■ Excerpted data
*****

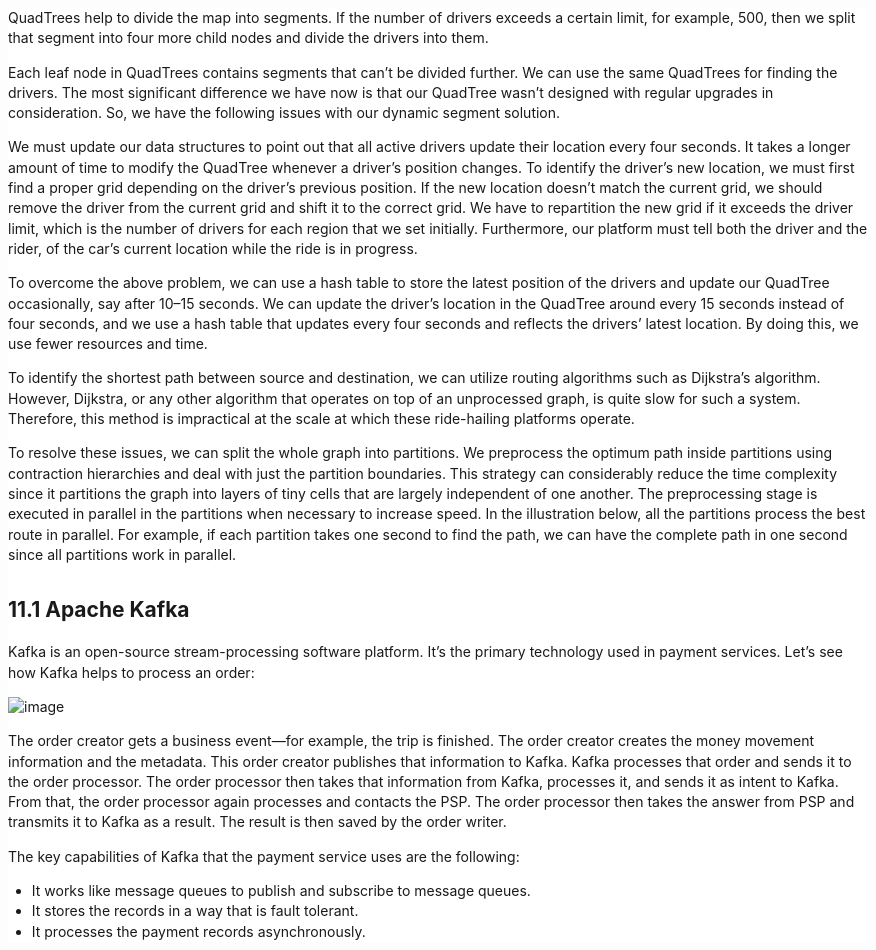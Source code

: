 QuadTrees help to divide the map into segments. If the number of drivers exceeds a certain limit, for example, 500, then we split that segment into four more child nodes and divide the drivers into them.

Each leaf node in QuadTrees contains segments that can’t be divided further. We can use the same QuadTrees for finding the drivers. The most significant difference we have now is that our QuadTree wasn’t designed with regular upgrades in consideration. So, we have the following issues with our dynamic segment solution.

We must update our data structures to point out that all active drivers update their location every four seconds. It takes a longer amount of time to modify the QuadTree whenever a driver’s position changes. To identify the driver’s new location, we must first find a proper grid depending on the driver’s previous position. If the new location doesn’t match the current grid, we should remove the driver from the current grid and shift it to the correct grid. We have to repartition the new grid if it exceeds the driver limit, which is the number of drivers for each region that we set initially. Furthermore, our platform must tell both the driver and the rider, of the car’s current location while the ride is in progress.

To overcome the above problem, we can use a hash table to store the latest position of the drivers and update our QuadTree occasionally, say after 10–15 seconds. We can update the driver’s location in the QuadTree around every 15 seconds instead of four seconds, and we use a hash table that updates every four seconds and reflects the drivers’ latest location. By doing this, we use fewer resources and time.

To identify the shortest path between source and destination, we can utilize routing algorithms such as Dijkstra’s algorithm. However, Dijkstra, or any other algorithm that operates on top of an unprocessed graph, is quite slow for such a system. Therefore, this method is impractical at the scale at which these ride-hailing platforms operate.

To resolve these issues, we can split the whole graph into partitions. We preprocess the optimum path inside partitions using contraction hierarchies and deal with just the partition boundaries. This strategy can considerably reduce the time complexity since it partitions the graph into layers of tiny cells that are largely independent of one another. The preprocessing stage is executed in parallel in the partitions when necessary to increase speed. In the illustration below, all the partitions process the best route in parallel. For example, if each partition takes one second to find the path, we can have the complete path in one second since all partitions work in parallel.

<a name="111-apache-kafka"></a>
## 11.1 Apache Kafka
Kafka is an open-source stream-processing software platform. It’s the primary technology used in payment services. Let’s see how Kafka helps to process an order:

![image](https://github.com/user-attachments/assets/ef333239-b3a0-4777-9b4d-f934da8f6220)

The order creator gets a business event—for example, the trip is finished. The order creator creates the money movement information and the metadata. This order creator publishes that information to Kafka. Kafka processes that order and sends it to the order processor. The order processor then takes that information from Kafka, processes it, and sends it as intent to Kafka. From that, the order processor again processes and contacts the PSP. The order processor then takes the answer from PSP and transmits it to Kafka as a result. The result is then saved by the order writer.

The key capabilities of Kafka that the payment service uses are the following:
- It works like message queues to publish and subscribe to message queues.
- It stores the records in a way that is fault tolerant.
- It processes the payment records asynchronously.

*****

Nothing but a number is wanted: report how many lines in the entries above contain the string "records".

■ Solution for this problem
2